DIRECTIONS: The answer should be each line from the entries below that has the word "have" in it.

Records drawn from a dataset:
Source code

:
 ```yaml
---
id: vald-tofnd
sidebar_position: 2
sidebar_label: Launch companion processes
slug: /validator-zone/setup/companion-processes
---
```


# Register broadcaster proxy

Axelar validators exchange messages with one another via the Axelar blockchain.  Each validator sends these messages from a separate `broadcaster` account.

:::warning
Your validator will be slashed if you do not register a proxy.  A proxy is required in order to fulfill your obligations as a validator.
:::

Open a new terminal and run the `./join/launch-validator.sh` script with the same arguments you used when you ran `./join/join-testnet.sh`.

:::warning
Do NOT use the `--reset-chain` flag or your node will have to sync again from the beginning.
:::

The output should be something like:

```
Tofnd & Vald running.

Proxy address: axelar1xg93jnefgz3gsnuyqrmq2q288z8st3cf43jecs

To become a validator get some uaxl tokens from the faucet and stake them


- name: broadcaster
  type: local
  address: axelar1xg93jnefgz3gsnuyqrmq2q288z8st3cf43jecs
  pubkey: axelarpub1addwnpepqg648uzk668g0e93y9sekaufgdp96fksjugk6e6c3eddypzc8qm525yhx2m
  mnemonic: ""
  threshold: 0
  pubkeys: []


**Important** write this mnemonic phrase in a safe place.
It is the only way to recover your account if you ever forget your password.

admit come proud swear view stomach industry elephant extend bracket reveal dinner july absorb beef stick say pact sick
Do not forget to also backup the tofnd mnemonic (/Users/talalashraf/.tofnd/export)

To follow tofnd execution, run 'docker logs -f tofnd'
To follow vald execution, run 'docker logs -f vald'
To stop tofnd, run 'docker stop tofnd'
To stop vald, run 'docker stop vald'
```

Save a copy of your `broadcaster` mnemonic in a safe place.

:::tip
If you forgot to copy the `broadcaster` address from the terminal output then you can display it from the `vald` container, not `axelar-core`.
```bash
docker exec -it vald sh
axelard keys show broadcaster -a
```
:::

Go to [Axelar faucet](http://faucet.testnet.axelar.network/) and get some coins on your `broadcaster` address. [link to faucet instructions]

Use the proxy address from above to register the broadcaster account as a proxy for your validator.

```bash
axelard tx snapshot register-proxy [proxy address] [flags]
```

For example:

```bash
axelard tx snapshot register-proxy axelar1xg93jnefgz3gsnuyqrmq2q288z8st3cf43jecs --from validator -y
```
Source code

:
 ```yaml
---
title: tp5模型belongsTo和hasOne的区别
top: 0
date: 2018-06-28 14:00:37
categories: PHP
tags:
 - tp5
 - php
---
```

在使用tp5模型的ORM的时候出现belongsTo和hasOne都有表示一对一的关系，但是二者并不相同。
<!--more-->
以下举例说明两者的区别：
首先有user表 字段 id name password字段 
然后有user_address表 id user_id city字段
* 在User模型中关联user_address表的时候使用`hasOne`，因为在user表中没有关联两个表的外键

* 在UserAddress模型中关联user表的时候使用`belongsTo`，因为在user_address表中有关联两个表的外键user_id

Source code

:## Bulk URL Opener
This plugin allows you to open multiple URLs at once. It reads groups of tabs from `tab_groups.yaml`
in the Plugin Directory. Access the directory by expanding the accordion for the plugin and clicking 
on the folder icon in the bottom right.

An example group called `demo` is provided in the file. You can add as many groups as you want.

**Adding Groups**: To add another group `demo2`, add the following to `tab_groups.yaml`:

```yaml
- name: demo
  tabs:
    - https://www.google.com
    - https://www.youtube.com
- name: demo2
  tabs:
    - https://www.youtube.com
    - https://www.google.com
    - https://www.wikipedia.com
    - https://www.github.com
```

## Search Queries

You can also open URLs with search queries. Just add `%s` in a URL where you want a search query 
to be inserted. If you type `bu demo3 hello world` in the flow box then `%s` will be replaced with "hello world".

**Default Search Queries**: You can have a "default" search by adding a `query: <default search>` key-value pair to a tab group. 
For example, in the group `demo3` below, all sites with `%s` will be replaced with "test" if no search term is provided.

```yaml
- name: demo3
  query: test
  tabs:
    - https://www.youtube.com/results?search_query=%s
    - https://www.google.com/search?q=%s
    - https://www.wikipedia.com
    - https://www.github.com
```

TASK OUTPUT:
Do NOT use the `--reset-chain` flag or your node will have to sync again from the beginning.
**Default Search Queries**: You can have a "default" search by adding a `query: <default search>` key-value pair to a tab group. 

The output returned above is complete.